(Records contained in a dataset)
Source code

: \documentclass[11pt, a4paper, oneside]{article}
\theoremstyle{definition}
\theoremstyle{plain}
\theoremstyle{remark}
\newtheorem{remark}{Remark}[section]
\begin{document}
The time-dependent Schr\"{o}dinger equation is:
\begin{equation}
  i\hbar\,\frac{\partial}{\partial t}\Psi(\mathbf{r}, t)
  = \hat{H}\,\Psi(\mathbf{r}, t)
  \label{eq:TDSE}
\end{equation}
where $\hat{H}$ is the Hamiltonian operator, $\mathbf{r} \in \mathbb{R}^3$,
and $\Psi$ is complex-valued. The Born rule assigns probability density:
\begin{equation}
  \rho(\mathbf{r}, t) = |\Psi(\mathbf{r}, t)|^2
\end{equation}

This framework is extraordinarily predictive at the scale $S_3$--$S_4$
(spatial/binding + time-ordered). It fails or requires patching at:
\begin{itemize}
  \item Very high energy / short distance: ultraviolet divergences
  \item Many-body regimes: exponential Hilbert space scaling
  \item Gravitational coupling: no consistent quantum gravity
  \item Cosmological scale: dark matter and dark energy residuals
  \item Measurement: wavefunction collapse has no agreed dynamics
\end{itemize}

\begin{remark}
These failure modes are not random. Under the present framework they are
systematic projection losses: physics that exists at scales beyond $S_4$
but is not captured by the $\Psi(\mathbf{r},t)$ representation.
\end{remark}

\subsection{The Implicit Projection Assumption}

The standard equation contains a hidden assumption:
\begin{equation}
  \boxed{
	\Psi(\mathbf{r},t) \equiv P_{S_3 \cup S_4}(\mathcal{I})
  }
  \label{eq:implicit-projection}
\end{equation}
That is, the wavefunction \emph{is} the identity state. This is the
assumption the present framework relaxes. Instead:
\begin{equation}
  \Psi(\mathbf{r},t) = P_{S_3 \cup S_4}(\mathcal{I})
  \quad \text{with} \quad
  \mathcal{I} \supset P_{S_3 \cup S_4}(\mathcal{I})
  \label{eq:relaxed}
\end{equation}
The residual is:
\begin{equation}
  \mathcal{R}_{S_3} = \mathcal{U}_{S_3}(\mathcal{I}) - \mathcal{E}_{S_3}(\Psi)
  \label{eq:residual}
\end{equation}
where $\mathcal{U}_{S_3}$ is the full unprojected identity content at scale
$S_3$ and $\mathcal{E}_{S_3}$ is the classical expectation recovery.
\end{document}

:: EXERCISE DIRECTIONS ::
Every line of data must be returned unchanged.

:: ANSWER FOR THE TASK ::
Source code

: \documentclass[11pt, a4paper, oneside]{article}
\theoremstyle{definition}
\theoremstyle{plain}
\theoremstyle{remark}
\newtheorem{remark}{Remark}[section]
\begin{document}
The time-dependent Schr\"{o}dinger equation is:
\begin{equation}
  i\hbar\,\frac{\partial}{\partial t}\Psi(\mathbf{r}, t)
  = \hat{H}\,\Psi(\mathbf{r}, t)
  \label{eq:TDSE}
\end{equation}
where $\hat{H}$ is the Hamiltonian operator, $\mathbf{r} \in \mathbb{R}^3$,
and $\Psi$ is complex-valued. The Born rule assigns probability density:
\begin{equation}
  \rho(\mathbf{r}, t) = |\Psi(\mathbf{r}, t)|^2
\end{equation}

This framework is extraordinarily predictive at the scale $S_3$--$S_4$
(spatial/binding + time-ordered). It fails or requires patching at:
\begin{itemize}
  \item Very high energy / short distance: ultraviolet divergences
  \item Many-body regimes: exponential Hilbert space scaling
  \item Gravitational coupling: no consistent quantum gravity
  \item Cosmological scale: dark matter and dark energy residuals
  \item Measurement: wavefunction collapse has no agreed dynamics
\end{itemize}

\begin{remark}
These failure modes are not random. Under the present framework they are
systematic projection losses: physics that exists at scales beyond $S_4$
but is not captured by the $\Psi(\mathbf{r},t)$ representation.
\end{remark}

\subsection{The Implicit Projection Assumption}

The standard equation contains a hidden assumption:
\begin{equation}
  \boxed{
	\Psi(\mathbf{r},t) \equiv P_{S_3 \cup S_4}(\mathcal{I})
  }
  \label{eq:implicit-projection}
\end{equation}
That is, the wavefunction \emph{is} the identity state. This is the
assumption the present framework relaxes. Instead:
\begin{equation}
  \Psi(\mathbf{r},t) = P_{S_3 \cup S_4}(\mathcal{I})
  \quad \text{with} \quad
  \mathcal{I} \supset P_{S_3 \cup S_4}(\mathcal{I})
  \label{eq:relaxed}
\end{equation}
The residual is:
\begin{equation}
  \mathcal{R}_{S_3} = \mathcal{U}_{S_3}(\mathcal{I}) - \mathcal{E}_{S_3}(\Psi)
  \label{eq:residual}
\end{equation}
where $\mathcal{U}_{S_3}$ is the full unprojected identity content at scale
$S_3$ and $\mathcal{E}_{S_3}$ is the classical expectation recovery.
\end{document}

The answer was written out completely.